Crypto FOMO – is it catching?

“Bitcoin plunge reveals possible vulnerabilities in crazy imaginary internet money” reads a recent headline in the satirical magazine The Onion. It neatly sums up the high-profile, rollercoaster ride that cryptocurrencies represent – and what many people think of them.

Yet, volatile and esoteric as it is, crypto business is proving to be irresistible to some insurers.

It’s a hard risk exposure for carriers to ignore. The market capitalisation of cryptocurrencies breached $3trn this month, boosted by demand for so called non-fungible tokens (don’t ask), such as artworks. Bitcoin itself surged to $66,000 in October, following the launch of the first US exchange-traded Bitcoin fund.

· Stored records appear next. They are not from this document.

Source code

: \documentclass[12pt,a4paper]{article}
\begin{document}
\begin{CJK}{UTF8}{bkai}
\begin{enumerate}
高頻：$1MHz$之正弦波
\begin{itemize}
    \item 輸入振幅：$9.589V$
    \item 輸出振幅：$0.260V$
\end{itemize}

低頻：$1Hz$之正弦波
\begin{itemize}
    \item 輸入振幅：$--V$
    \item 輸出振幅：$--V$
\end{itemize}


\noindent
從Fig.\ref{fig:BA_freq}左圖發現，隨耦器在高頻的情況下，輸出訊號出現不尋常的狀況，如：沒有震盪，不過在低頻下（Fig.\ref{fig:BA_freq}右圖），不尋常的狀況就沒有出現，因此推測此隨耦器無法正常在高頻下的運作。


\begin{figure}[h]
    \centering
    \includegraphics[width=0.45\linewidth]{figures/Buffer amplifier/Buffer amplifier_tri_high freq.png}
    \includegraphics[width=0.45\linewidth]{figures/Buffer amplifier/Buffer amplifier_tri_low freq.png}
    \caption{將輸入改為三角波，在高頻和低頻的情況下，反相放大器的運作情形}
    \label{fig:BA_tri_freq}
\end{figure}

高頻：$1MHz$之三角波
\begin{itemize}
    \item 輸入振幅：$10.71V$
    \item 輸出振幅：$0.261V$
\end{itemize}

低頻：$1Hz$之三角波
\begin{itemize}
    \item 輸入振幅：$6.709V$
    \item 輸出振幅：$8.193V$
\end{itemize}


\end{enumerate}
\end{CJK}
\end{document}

Financial lines and specie insurance markets see obvious opportunities for insuring crypto holders and investors, or covering the crypto businesses themselves.

Lloyd’s syndicate Atrium offers a liability policy to protect against losses arising from the theft of cryptocurrency held in online ‘hot wallets’. Meanwhile, US carrier Evertas has a product for cryptoassets and users of blockchain systems, addressing financial crime, tech errors and omissions, and D&O liability.

The Tel Aviv-based startup Curv, in tandem with Marsh and Munich Re, developed insurance protection for digital assets against theft from Curv’s own Institutional Digital Asset Wallet Service.

This month, OneDegree Hong Kong partnered with HKbitEX, the digital asset exchange, to offer protection for its sister company ON1ON’s custody platform. It said $100m of digital assets under management will be protected, making OneDegree Hong Kong the first Asian insurer to provide coverage for cryptoassets.

On the other side of the balance sheet, a handful of bold insurers have even invested in cryptoassets. One group of US insurers bought shares in digital currency investment vehicles offered by Grayscale Investments. The trusts track the prices of their cryptocurrencies using published indexes from CoinDesk LLC, Bitcoin Price Index or Ether Price Index, to calculate net asset values.

From an underwriting perspective, crypto is problematic for more conservative insurers, however. For an industry that relies heavily on models, its short history and high volatility is enough to set a CUO’s hair on end.

Bitcoin’s value has seesawed during the last year for bizarre reasons that include random tweets from Elon Musk and, more seriously, the Chinese government ordering a halt to cryptocurrency mining because it wanted to launch its own state-backed digital currency.

If that isn’t enough, the future of crypto is somewhat clouded by regulatory risk, adding another layer of uncertainty for the insurance industry. A number of crypto exchanges have fallen foul of supervisors around the world. The UK’s Financial Conduct Authority banned the Binance exchange from undertaking any regulated activity, for example.

The US Securities and Exchange Commission recently put the frighteners on Coinbase, which was planning to launch an interest earnings savings product. Now it’s turned its attention to DeFi, or decentralised finance, which is a platform for lending or borrowing digital money without any middlemen.

Last but not least in the list of reasons for insurers to shy away from the crypto sector is its carbon footprint. At a time when ESG criteria and benchmarking are moving up the agenda for re/insurers, the huge carbon footprint that is a by-product of cryptomining should ring alarm bells in the insurance CRO’s wheelhouse.

And yet… crypto’s allure continues to grow and fast-emerging markets cry out for insurance protection. They especially need it if, like crypto, they’re built on an unstable ecosystem where theft is rife.

But before carriers, fuelled by FOMO, rush in with financial crime and cyber coverage for crypto, they really need to ask if their underwriting expertise is up to it. At this stage in crypto’s development, pricing and reserving for “crazy, imaginary internet money” is a still a step into the largely unknown.